Julie Dash was the first african-american woman to receive a general theatrical release in the United States - with her acclaimed Daughters of Dust (1991), a revolutionary film in its dissolution of racial and gender boundaries for American filmmaking.


For the first-time present in Portugal, Dash is one of the filmmakers associated to the L.A. Rebellion movement, also known as Los Angeles School of Black Filmmakers: a generation of filmmakers from the 60s to the 80s of UCLA, creators of a revolutionary Black Cinema diverging from Hollywood conventions and attentive to the real african-american lived experiences.


Earlier on her career, Dash completed three short films: Four Women (1975), based on Nina Simone’s song with the same name and representative of four main african-american stereotypes of women surviving within the USA; The Diary of an African Nun (1977), inspired by an Alice Walker’s short story of an Ugandan nun’s growing doubts in her commitment to poverty, chastity and divine obedience, which won a student award from the Directors Guild of America; and Illusions (1982), about the integration of a young African-american woman in the toxic Hollywood environment, in exchange for her right to  her real black identity.


Illusions was named to the National Film Registry in 2020 by the US Library of Congress, joining her most well-known feature film Daughters of the Dust (1991) which has been preserved in this archive since 2004. This seminal work by Dash portrays the migration of a gullah family from Saint-Helena’s island to the north of the USA, and the painful let-go of their ethnic and communitarian family traditions.

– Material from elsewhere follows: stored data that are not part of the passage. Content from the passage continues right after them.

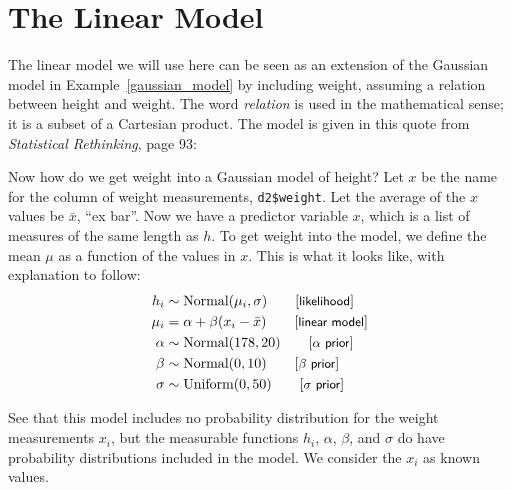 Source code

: \documentclass[
twoside=true,
paper=letter,
fontsize=11pt,
pagesize=auto,
leqno,
openany,
headsepline,
overfullrule,
]{scrbook}
\makeatletter
\newcommand{\reqnomode}{\tagsleft@false}
\theoremstyle{plain}
\theoremstyle{plain}
\theoremstyle{definition}
\theoremstyle{bfnoteitalic}
\theoremstyle{bfnoteroman}
\makeatother
\begin{document}
\section{The Linear Model}\label{linear_model}
The linear model we will use here can be seen as an extension of the Gaussian model in
Example~\ref{gaussian_model} by including weight, assuming a relation between height and weight.  The word  \emph{relation} is used  in the mathematical sense; it is a subset of a Cartesian product.
The model is given in this quote from \textsl{Statistical Rethinking}, page 93:
\begin{quoting}\small
Now how do we get weight into a Gaussian model of height? Let $x$ be the name for the
column of weight measurements, \texttt{d2\$weight}.
Let the average of the $x$ values be $\bar x$, ``ex bar''.
Now we have a predictor variable $x$, which is a list of measures of the same length as $h$. To get
weight into the model, we define the mean $\mu$ as a function of the values in $x$. This is what it
looks like, with explanation to follow:\reqnomode
\begin{align*}
h_i    & \sim \text{Normal}(\mu_i,\sigma) \tag*{[\textsf{\small likelihood}]}    \\
\mu_i  & = \alpha + \beta(x_i - \bar x)   \tag*{[\textsf{\small linear model}]}  \\
\alpha & \sim \text{Normal}(178,20)       \tag*{[\textsf{\small $\alpha$ prior}]}\\  
\beta  & \sim \text{Normal}(0,10)         \tag*{[\textsf{\small $\beta$ prior}]}   \\
\sigma & \sim \text{Uniform}(0,50)        \tag*{[\textsf{\small $\sigma$ prior}]} \\
\end{align*}
\end{quoting}
See that this model includes no probability distribution for the weight measurements $x_i$, but the measurable functions $h_i$, $\alpha$, $\beta$, and $\sigma$ do have probability distributions included in the model. We consider the $x_i$ as known values.
\end{document}
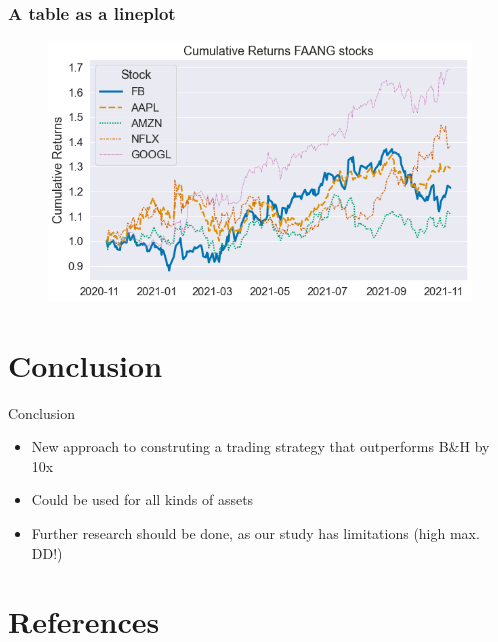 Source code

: \documentclass{beamer}
\begin{document}
\begin{frame}
  \frametitle{A table as a lineplot}
  \begin{figure}[H]
    \centering
    \includegraphics[width=\linewidth]{lineplot_beamer}
  \end{figure}        
\end{frame}

\section{Conclusion}
\begin{frame}{Conclusion}
  \begin{itemize}
    \item New approach to construting a trading strategy that outperforms B\&H by 10x
    \item Could be used for all kinds of assets
    \item Further research should be done, as our study has limitations (high max. DD!)
  \end{itemize}
\end{frame}
\section*{References}
\end{document}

Her impressive independent production has won multiple awards, including the Cinematography Prize at the Sundance Film Festival (1991), and the Special Prize at the New York Film Critics Circle (2016), and officially featured in a number of cinema festivals - such as the Toronto International Film Festival (1991), the Fribourg International Film Festival (2019), the Locarno International Film Festival (2019), the Dublin International Film Festival (2021) and the Sidney Film Festival (2022).


Additionally, the director has produced video clips for musicians like Peabo Bryson, Adriana Evans and Tracy Chapman and expanded her television work through productions such as Funny Valentines (1999) and Rosa Parks Story (2002) - where Dash tells the story of this iconic figure for the civil rights movement, known for her refusal to obey the prejudiced american laws for racial segregation prevalent in the 50s. Retaining her socio-political involvement, Dash has recently been on the producing team of Women of the Movement (2022), an anthology of the same social movement for equal civil rights named after and particularly focused on their female protagonists, and still teaches at the acclaimed Universities of Stanford, Princeton, Harvard and Yale.